Required work:
Read the data, and whenever a line holds the word "major", report that line.

*** Block opens ***

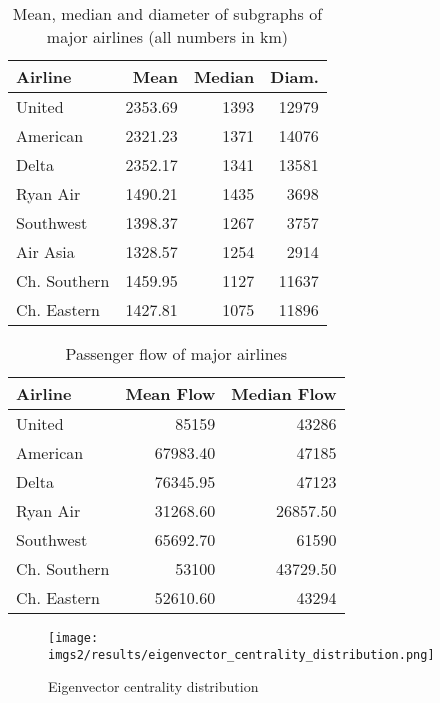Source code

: \documentclass[twocolumn]{tum-article}
\begin{document}
\begin{table}[h]
\begin{center}
 \begin{tabular}{| l | r | r | r |}
 \hline
 \textbf{Airline} & \textbf{Mean} & \textbf{Median} & \textbf{Diam.} \\ 
 \hline
 United & 2353.69 & 1393 & 12979 \\
 \hline   
 American & 2321.23 & 1371 & 14076 \\
 \hline   
 Delta & 2352.17 & 1341 & 13581 \\
 \hline   
 Ryan Air & 1490.21 & 1435 & 3698 \\
 \hline   
 Southwest & 1398.37 & 1267 & 3757 \\
 \hline   
 Air Asia & 1328.57 & 1254 & 2914 \\
 \hline   
 Ch. Southern & 1459.95 & 1127 & 11637 \\
 \hline   
 Ch. Eastern & 1427.81 & 1075 & 11896 \\
 \hline
 \end{tabular}
\caption{Mean, median and diameter of subgraphs of major airlines (all numbers in km)}
\label{Tab:distance_airlines}
\end{center}
\end{table}

\begin{table}[h]
\begin{center}
 \begin{tabular}{| l | r | r |}
 \hline
 \textbf{Airline} & \textbf{Mean Flow} & \textbf{Median Flow} \\ 
 \hline
 United & 85159 & 43286 \\
 \hline
 American & 67983.40 & 47185 \\
 \hline
 Delta & 76345.95  & 47123 \\
 \hline
 Ryan Air & 31268.60 & 26857.50 \\
 \hline
 Southwest & 65692.70  & 61590 \\
 \hline
 Ch. Southern & 53100  & 43729.50 \\
 \hline
 Ch. Eastern & 52610.60  & 43294 \\
 \hline
 \end{tabular}
\caption{Passenger flow of major airlines}
\label{Tab:passenger_flow_airlines}
\end{center}
\end{table}

\begin{figure}
        \centering
        \texttt{[image: imgs2/results/eigenvector\_centrality\_distribution.png]}
        \caption{
Eigenvector centrality distribution}
        \label{fig:eigen_distr}
\end{figure}
\end{document}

*** Block closes ***

Solution:
\caption{Mean, median and diameter of subgraphs of major airlines (all numbers in km)}
\caption{Passenger flow of major airlines}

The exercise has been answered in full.